Volatility is rising: Late last month the VIX index, the stock market’s ‘fear gauge’, hit the highest level since April, a month which had marked a post-pandemic high after Trump shook markets with his reciprocal tariffs.
In recent months, a chorus of figures including Nassim Taleb (risk analyst and author of The Black Swan), Larry Fink (CEO of Blackrock) and Jamie Dimon (CEO of JPMorgan) have sounded alarm bells about this recent increase in volatility, with the latter stating in October that “there continues to be a heightened degree of uncertainty” in the world economy.
What does that imply for you, your business or investments?
Consensus forecasts have historically been more accurate: At FocusEconomics, our goal is to help businesses and investors plan for the future by providing accurate projections about what will happen to the world economy and financial markets in the future.
Our Consensus Forecasts have historically been more accurate than individual projections; one expert might be off the mark, but 40+ experts are unlikely to be (you can learn more about some of our 1,000+ panelists here).
The below graph illustrates this: It ranks each panelist’s average accuracy in the panels they participated in from 2001 to 2024 (where 1 = the most accurate in a given panel).
(Note: Because panelists do not appear in every panel, even the least accurate panelist’s average ranking will be lower than the total number of panelists.)

Does this record still hold true?
Does increasing uncertainty in the world economy mean that forecasts are fruitless, outdated as soon as the ink they’re written with dries?
Real-time forecasts enable more nimble decisions: Toyota, the world’s top car manufacturer, is one client of FocusEconomics that thinks differently. While others freeze, it moves. The company is well-known for its ‘Just In Time’ approach to production plans, “making only what is needed, only when it is needed, and only in the amount that is needed”.
In May, its North American division decided to extend the production forecast it shares with its suppliers from 13 to 52 weeks. Moreover, it decided to replace 75 labor-intensive spreadsheets with consolidated, cloud-based forecasting tools. This allows the company to offer its suppliers greater certainty despite tariffs and rocky geopolitics whiplashing supply chains.
In the age of uncertainty, forecasts don’t fail. They just need to move as fast as the world does.
FocusEconomics extends its product: To meet this challenge, in 2023 FocusEconomics began offering daily updates of our Consensus Forecasts. Along with snippets of the latest analysis from our panel of economists, this allows businesses and investors to make decisions that reflect the economic outlook of the present rather than the past. In addition to PDF and Excel formats, these forecasts can be accessed via our FocusAnalytics data platform or API, making their integration with cloud-based forecasting models easy.
Below are some recent examples:
Big-spending Takaichi elected as Japanese Prime Minister: After taking office in October, Prime Minister Sanae Takaichi, long a proponent of fiscal stimulus, approved a USD 112 billion supplementary budget in November, prompting our panelists to raise GDP and government spending forecasts for 2026.

EIU analysts said:
“Owing to a larger-than-expected fiscal stimulus package of ¥21.3trn (US$135bn) unveiled in late November, we have revised our forecast for the fiscal deficit to the equivalent of 3% of GDP in 2026 and 2.9% of GDP in 2027, from our previous expectation of 2.7% in both years. We expect Ms Takaichi’s plan for industrial reinvigoration and defence enhancement to keep the deficit elevated during the forecast period.”
China and the U.S. reach a trade deal: China and the U.S. agreed to a trade deal on 29 October, preventing–albeit likely temporarily–a tariff war between the two countries like that seen in April. As a result, our panelists raised their forecasts for China’s exports and GDP next year.

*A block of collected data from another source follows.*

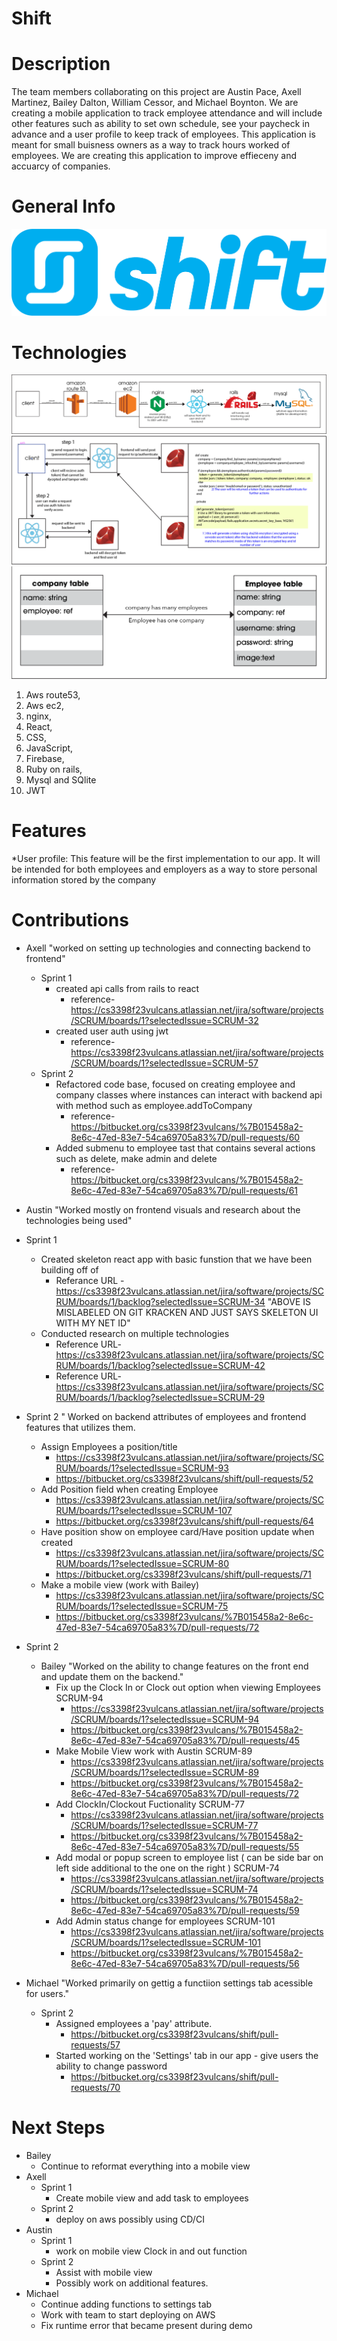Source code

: # Shift #

# Description #
The team members collaborating on this project are Austin Pace,
Axell Martinez, Bailey Dalton, William Cessor, and Michael Boynton.
We are creating a mobile application to track employee attendance and will
include other features such as ability to set own schedule, see your 
paycheck in advance and a user profile to keep track of employees.
This application is meant for small buisness owners as a way 
to track hours worked of employees. We are creating this application
to improve effieceny and accuarcy of companies.

# General Info #

![Scheme](readme_images/shiftlogo.png)

# Technologies #
![Scheme](readme_images/awsExplained.png)
![Scheme](readme_images/jwtexplained.png)
![Scheme](readme_images/databasescheme.png)
1. Aws route53,
2. Aws ec2,
3. nginx,
4. React,
5. CSS,
6. JavaScript,
7. Firebase,
8. Ruby on rails,
9. Mysql and SQlite
10. JWT

# Features #
*User profile: This feature will be the first implementation to our app. 
It will be intended for both employees and employers as a way to store
personal information stored by the company

# Contributions #
* Axell "worked on setting up technologies and connecting backend to frontend"
  * Sprint 1
    * created api calls from rails to react         
      * reference-https://cs3398f23vulcans.atlassian.net/jira/software/projects/SCRUM/boards/1?selectedIssue=SCRUM-32
    * created user auth using jwt
      * reference-https://cs3398f23vulcans.atlassian.net/jira/software/projects/SCRUM/boards/1?selectedIssue=SCRUM-57
  * Sprint 2
    * Refactored code base, focused on creating employee and company classes where instances can interact with backend api with method such as employee.addToCompany
      * reference-https://bitbucket.org/cs3398f23vulcans/%7B015458a2-8e6c-47ed-83e7-54ca69705a83%7D/pull-requests/60
    * Added submenu to employee tast that contains several actions such as delete, make admin and delete
      * reference-https://bitbucket.org/cs3398f23vulcans/%7B015458a2-8e6c-47ed-83e7-54ca69705a83%7D/pull-requests/61
* Austin "Worked mostly on frontend visuals and research about the technologies being used"
* Sprint 1
    * Created skeleton react app with basic funstion that we have been building off of
        * Referance URL - https://cs3398f23vulcans.atlassian.net/jira/software/projects/SCRUM/boards/1/backlog?selectedIssue=SCRUM-34
        "ABOVE IS MISLABELED ON GIT KRACKEN AND JUST SAYS SKELETON UI WITH MY NET ID"
    * Conducted research on multiple technologies
        * Reference URL-https://cs3398f23vulcans.atlassian.net/jira/software/projects/SCRUM/boards/1/backlog?selectedIssue=SCRUM-42
        * Reference URL-https://cs3398f23vulcans.atlassian.net/jira/software/projects/SCRUM/boards/1/backlog?selectedIssue=SCRUM-29
* Sprint 2 
    " Worked on backend attributes of employees and frontend features that utilizes them.
    * Assign Employees a position/title
       * https://cs3398f23vulcans.atlassian.net/jira/software/projects/SCRUM/boards/1?selectedIssue=SCRUM-93
       * https://bitbucket.org/cs3398f23vulcans/shift/pull-requests/52
    * Add Position field when creating Employee
      * https://cs3398f23vulcans.atlassian.net/jira/software/projects/SCRUM/boards/1?selectedIssue=SCRUM-107
      * https://bitbucket.org/cs3398f23vulcans/shift/pull-requests/64
    * Have position show on employee card/Have position update when created
      * https://cs3398f23vulcans.atlassian.net/jira/software/projects/SCRUM/boards/1?selectedIssue=SCRUM-80
      * https://bitbucket.org/cs3398f23vulcans/shift/pull-requests/71
    * Make a mobile view (work with Bailey)
      * https://cs3398f23vulcans.atlassian.net/jira/software/projects/SCRUM/boards/1?selectedIssue=SCRUM-75
      * https://bitbucket.org/cs3398f23vulcans/%7B015458a2-8e6c-47ed-83e7-54ca69705a83%7D/pull-requests/72
* Sprint 2
    * Bailey "Worked on the ability to change features on the front end and update them on the backend."
        * Fix up the Clock In or Clock out option when viewing Employees SCRUM-94
          * https://cs3398f23vulcans.atlassian.net/jira/software/projects/SCRUM/boards/1?selectedIssue=SCRUM-94
          * https://bitbucket.org/cs3398f23vulcans/%7B015458a2-8e6c-47ed-83e7-54ca69705a83%7D/pull-requests/45
        * Make Mobile View work with Austin SCRUM-89
          * https://cs3398f23vulcans.atlassian.net/jira/software/projects/SCRUM/boards/1?selectedIssue=SCRUM-89
          * https://bitbucket.org/cs3398f23vulcans/%7B015458a2-8e6c-47ed-83e7-54ca69705a83%7D/pull-requests/72
        * Add ClockIn/Clockout Fuctionality SCRUM-77
          * https://cs3398f23vulcans.atlassian.net/jira/software/projects/SCRUM/boards/1?selectedIssue=SCRUM-77
          * https://bitbucket.org/cs3398f23vulcans/%7B015458a2-8e6c-47ed-83e7-54ca69705a83%7D/pull-requests/55
        * Add modal or popup screen to employee list ( can be side bar on left side additional to the one on the right ) SCRUM-74
          * https://cs3398f23vulcans.atlassian.net/jira/software/projects/SCRUM/boards/1?selectedIssue=SCRUM-74
          * https://bitbucket.org/cs3398f23vulcans/%7B015458a2-8e6c-47ed-83e7-54ca69705a83%7D/pull-requests/59
        * Add Admin status change for employees SCRUM-101
          * https://cs3398f23vulcans.atlassian.net/jira/software/projects/SCRUM/boards/1?selectedIssue=SCRUM-101
          * https://bitbucket.org/cs3398f23vulcans/%7B015458a2-8e6c-47ed-83e7-54ca69705a83%7D/pull-requests/56
          
* Michael "Worked primarily on gettig a functiion settings tab acessible for users."
  * Sprint 2
    * Assigned employees a 'pay' attribute.
      * https://bitbucket.org/cs3398f23vulcans/shift/pull-requests/57
    * Started working on the 'Settings' tab in our app - give users the ability to change password
      * https://bitbucket.org/cs3398f23vulcans/shift/pull-requests/70

# Next Steps #
* Bailey
  * Continue to reformat everything into a mobile view
* Axell
  * Sprint 1
    * Create mobile view and add task to employees
  * Sprint 2
    * deploy on aws possibly using CD/CI
* Austin
  * Sprint 1
    * work on mobile view Clock in and out function
  * Sprint 2
    * Assist with mobile view
    * Possibly work on additional features.
* Michael 
  * Continue adding functions to settings tab
  * Work with team to start deploying on AWS
  * Fix runtime error that became present during demo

Economists at Fitch Ratings said:
“Over 20-30 October, the US announced deals with China, Japan, Korea, Vietnam, Malaysia, Thailand, Australia and Cambodia […]. We expect these developments to have a small positive impact on economic growth in China and the US over 2026-2027. Some other Asian countries, especially Korea and Vietnam, should also see an uplift through the influence of stronger demand in China and the US.”
In today’s volatile world, forecasts need not just to be accurate, but also agile. The key is to move while others freeze.